Bajak Laut Rompak Speedboad, Penumpang Diikat dan Harta Dirampas

570 views

PEKANBARU (RiauInfo) – Aksi perampokan di Kabupaten Inhil makin mengganas. Kalai ini sebanyak 10 penumpang speedboad dicegat bajak laut di perairan Sungai Sayang, Desa Sungai Nyiur, Kecamatan TAnah Merah. Dalam aksi ini kawanan bajak laut mengingat para penumpang dan merampas hartanya.

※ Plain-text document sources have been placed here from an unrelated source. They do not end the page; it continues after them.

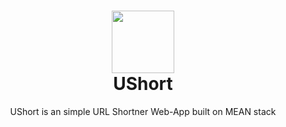 <h1 align="center">
    <img width="100" src="https://repository-images.githubusercontent.com/248398902/306cc880-69c9-11ea-92d6-1bc07af51198">
    <br>
    UShort
</h1>

<p align=center>UShort is an simple URL Shortner Web-App built on MEAN stack</p>

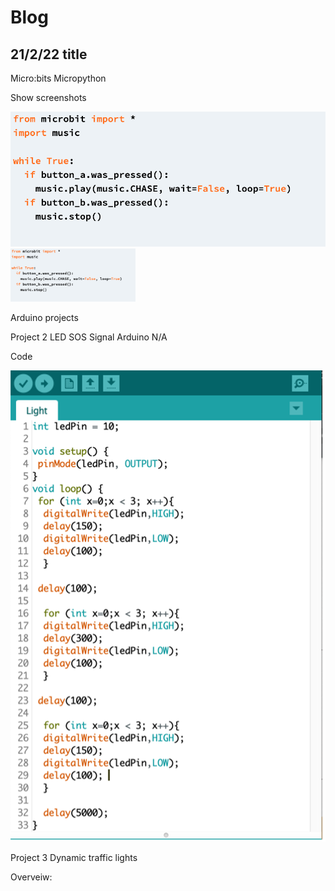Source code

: # Blog 
## 21/2/22 title


Micro:bits
Micropython

Show screenshots

![Show screenshots](./Microbits_code1.png "Cilindro de Marboré Mountains")<img src="Microbits_code1.png" alt="Show screenshots" width="200"/>


Arduino projects 

Project 2
LED SOS Signal
Arduino
N/A

Code
 
 ![Show screenshots](./Codescreenshot1.png "San Juan Mountains")

Project 3
Dynamic traffic lights


Overveiw:


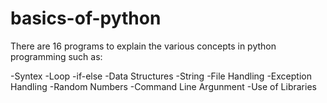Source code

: # basics-of-python
There are 16 programs to explain the various concepts in python programming such as:

-Syntex -Loop -if-else -Data Structures -String -File Handling -Exception Handling -Random Numbers -Command Line Argunment -Use of Libraries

Berita ini menjadi headline Pekanbaru MX edisi Rabu (10/6) berjudul “Bajak Laut Rompak Speedboad“. Harian ini menyebutkan akibat aksi perompakan itu para penumpang mengalami kerugian sebesar Rp40 juta. Sedangkan kawanan rompak berjumlah 7 orang dan mempergunakan senjata api.

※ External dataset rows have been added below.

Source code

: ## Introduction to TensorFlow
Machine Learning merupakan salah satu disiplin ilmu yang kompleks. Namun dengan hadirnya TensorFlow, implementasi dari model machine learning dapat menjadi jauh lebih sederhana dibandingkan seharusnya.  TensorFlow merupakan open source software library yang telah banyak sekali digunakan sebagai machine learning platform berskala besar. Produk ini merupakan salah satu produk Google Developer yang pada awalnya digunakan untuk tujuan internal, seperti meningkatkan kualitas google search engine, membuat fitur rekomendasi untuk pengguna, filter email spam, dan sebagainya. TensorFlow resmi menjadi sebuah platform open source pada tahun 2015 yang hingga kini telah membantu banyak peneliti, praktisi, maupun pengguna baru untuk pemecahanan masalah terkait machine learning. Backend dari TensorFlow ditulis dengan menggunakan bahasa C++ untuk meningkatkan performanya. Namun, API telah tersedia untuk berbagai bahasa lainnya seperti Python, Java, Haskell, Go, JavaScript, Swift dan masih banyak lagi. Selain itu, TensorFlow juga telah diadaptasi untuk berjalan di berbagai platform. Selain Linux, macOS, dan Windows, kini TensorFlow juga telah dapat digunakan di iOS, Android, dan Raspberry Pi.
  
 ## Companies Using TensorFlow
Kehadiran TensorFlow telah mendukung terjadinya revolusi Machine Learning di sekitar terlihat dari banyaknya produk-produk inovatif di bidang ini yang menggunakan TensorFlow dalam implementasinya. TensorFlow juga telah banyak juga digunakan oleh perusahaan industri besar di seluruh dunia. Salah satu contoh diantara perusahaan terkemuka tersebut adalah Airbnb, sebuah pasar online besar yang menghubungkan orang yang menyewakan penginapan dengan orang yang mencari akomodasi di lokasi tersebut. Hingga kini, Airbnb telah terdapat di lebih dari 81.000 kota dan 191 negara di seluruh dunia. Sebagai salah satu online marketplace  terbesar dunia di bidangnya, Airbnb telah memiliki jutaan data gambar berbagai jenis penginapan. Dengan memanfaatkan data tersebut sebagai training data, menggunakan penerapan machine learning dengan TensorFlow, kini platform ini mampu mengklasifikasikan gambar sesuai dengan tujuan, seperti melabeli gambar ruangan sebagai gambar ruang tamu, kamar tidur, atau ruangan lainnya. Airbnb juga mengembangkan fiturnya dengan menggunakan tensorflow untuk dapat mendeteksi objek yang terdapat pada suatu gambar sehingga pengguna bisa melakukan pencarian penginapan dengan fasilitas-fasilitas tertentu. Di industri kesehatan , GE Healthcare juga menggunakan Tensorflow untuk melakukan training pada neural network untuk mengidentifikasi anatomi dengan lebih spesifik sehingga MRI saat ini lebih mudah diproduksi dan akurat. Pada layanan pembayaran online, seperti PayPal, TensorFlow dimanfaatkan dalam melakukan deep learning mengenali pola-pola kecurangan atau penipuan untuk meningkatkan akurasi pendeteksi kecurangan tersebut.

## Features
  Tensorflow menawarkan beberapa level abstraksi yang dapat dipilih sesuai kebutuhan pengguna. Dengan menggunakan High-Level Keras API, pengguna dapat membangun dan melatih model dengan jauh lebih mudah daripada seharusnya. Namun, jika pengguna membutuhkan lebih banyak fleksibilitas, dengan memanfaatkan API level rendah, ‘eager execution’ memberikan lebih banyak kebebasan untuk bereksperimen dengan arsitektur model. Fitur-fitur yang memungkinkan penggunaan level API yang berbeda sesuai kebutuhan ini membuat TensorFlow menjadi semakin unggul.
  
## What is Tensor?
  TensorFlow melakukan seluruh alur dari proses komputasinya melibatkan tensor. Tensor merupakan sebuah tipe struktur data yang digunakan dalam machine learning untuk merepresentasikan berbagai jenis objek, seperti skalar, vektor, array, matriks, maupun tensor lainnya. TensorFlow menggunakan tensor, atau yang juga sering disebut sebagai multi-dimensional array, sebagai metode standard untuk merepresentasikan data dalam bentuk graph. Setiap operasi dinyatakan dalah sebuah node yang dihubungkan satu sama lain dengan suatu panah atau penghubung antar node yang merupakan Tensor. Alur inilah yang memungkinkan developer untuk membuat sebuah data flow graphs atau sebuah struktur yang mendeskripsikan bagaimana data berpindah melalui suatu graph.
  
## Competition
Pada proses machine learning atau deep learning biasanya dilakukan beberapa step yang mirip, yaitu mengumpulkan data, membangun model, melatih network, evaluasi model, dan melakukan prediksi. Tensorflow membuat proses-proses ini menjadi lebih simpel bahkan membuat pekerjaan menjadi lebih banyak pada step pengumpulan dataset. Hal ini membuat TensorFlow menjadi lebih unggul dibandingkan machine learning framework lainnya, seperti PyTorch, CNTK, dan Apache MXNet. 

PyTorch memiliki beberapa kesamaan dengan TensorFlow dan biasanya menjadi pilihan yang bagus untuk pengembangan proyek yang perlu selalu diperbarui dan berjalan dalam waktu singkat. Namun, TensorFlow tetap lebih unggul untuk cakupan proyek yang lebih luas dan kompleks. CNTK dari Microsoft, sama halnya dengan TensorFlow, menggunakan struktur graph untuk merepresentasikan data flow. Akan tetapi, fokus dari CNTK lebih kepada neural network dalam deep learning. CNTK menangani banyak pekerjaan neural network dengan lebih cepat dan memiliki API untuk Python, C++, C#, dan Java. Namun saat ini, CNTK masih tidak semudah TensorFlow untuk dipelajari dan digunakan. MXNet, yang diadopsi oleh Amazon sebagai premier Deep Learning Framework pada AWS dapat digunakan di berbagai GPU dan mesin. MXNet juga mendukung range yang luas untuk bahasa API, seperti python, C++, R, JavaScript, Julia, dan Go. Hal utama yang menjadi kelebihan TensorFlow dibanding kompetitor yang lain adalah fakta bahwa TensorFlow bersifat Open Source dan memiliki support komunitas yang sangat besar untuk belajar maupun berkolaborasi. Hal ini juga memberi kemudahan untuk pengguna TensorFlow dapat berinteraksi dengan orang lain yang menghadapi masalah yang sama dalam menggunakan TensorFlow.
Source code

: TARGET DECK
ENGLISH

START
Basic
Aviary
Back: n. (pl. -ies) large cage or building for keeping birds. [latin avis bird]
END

Hati-hati membeli kosmetik, terutama produk luar yang masih ke Indonesia secara ilegal. Kini disinyalir ada kosmetik ilegal dan berbahaya yang beredar di Riau, khususnya di Kota Pekanbaru. Berita ini menjadi headline Pekanbaru Pos hari ini berjudul “Awas, Kosmetik Berbahaya“.

Sedangkan headline Koran Riau hari ini tentang permintaan dari Ketua DPRD Kota Pekanbaru Teguh Pribadi agar perusahaan yang ikut dalam Job Expo 2009 mengutamakan tenaga kerja lokal dalam penerimaan tenaga kerjanya. Berita itu berjudul “Teguh: Utamakan Tenaga Kerja Lokal“.

Manohara akhirnya melakukan visum. Hasilnya mencegangkan, terungkap selain bagian sensitif kewanitaan robek akibat diperkosa dengan kuat, tubuhnya juga distrerika suaminya, Pangeran Kerajaan Kelanta Malaysia, Tengku Muhammad Fakhry. Berita ini berjudul Metro Riau berjudul “Leher Manohara Disetrika“.

Berita yang sama juga jadi headline Riau Mandiri berjudul “Pangeran Aniaya Manohara Secara Sadis“. Harian ini menyebutkan selain tubuh Manohara disayat-sayat dan diseterika, dia juga mengalami kekerasan seksual oleh sang pangeran.

Sementara itu headline Riau Pos hari ini tentang rencana pelaksanaan seleksi 300 ribu CPNS untuk 33 provinsi di Indonesia. Seleksi CPNS tersebut akan dilakukan usai Pilpres mendatang. Berita itu berjudul “Seleksi 300 Ribu CPNS Usai Pilpres“.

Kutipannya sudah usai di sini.